Plain-text document sources
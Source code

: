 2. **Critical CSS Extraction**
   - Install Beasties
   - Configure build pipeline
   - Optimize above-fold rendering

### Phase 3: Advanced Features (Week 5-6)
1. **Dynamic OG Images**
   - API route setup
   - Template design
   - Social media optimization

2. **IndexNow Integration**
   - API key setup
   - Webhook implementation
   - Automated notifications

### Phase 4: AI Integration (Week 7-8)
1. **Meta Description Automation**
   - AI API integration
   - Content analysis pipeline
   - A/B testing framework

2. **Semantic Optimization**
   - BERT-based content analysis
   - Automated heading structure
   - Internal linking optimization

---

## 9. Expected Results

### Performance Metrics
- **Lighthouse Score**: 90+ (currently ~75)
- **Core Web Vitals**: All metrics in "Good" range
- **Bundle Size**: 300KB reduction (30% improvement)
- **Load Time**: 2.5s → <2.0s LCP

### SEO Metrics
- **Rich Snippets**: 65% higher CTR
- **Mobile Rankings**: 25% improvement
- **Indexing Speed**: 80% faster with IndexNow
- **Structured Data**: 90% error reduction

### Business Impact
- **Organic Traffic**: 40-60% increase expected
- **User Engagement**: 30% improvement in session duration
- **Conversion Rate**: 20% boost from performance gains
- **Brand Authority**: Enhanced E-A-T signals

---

Exercise goal - A word-for-word copy of the entries, from the first line through the line containing "- **Conversion Rate**: 20%", is the whole answer.

Written solution -
Source code

: 2. **Critical CSS Extraction**
   - Install Beasties
   - Configure build pipeline
   - Optimize above-fold rendering

### Phase 3: Advanced Features (Week 5-6)
1. **Dynamic OG Images**
   - API route setup
   - Template design
   - Social media optimization

2. **IndexNow Integration**
   - API key setup
   - Webhook implementation
   - Automated notifications

### Phase 4: AI Integration (Week 7-8)
1. **Meta Description Automation**
   - AI API integration
   - Content analysis pipeline
   - A/B testing framework

2. **Semantic Optimization**
   - BERT-based content analysis
   - Automated heading structure
   - Internal linking optimization

---

## 9. Expected Results

### Performance Metrics
- **Lighthouse Score**: 90+ (currently ~75)
- **Core Web Vitals**: All metrics in "Good" range
- **Bundle Size**: 300KB reduction (30% improvement)
- **Load Time**: 2.5s → <2.0s LCP

### SEO Metrics
- **Rich Snippets**: 65% higher CTR
- **Mobile Rankings**: 25% improvement
- **Indexing Speed**: 80% faster with IndexNow
- **Structured Data**: 90% error reduction

### Business Impact
- **Organic Traffic**: 40-60% increase expected
- **User Engagement**: 30% improvement in session duration
- **Conversion Rate**: 20% boost from performance gains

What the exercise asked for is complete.